**Exercise:** Read the data line by line and say how many lines contain the string "section", giving the number alone.

**Source data:**
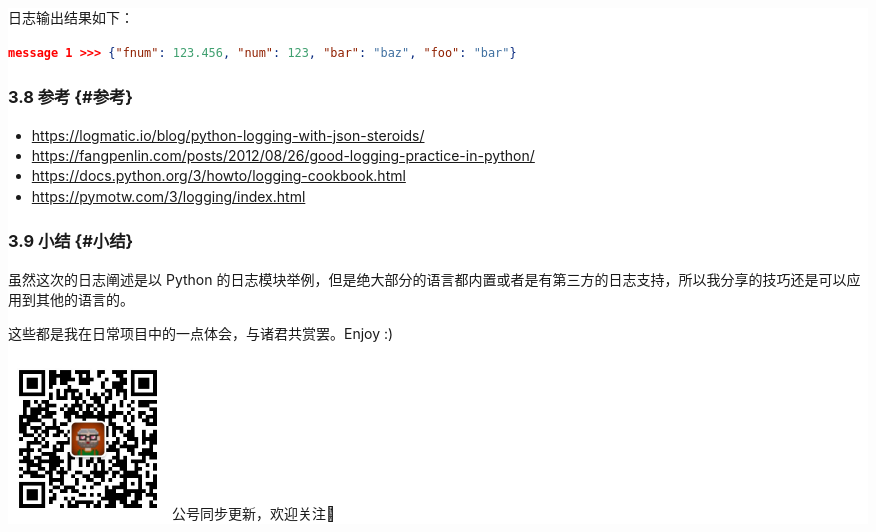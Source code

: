 日志输出结果如下：

```json
message 1 >>> {"fnum": 123.456, "num": 123, "bar": "baz", "foo": "bar"}
```


### <span class="section-num">3.8</span> 参考 {#参考}

-   <https://logmatic.io/blog/python-logging-with-json-steroids/>
-   <https://fangpenlin.com/posts/2012/08/26/good-logging-practice-in-python/>
-   <https://docs.python.org/3/howto/logging-cookbook.html>
-   <https://pymotw.com/3/logging/index.html>


### <span class="section-num">3.9</span> 小结 {#小结}

虽然这次的日志阐述是以 Python 的日志模块举例，但是绝大部分的语言都内置或者是有第三方的日志支持，所以我分享的技巧还是可以应用到其他的语言的。

这些都是我在日常项目中的一点体会，与诸君共赏罢。Enjoy :)

<div center class="qr-container">
<img src="/ox-hugo/qrcode_gh_e06d750e626f_1.jpg" alt="qrcode_gh_e06d750e626f_1.jpg" width="160px" height="160px" center="t" class="qr-container" />
公号同步更新，欢迎关注👻
</div>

**Reply to the task:** 2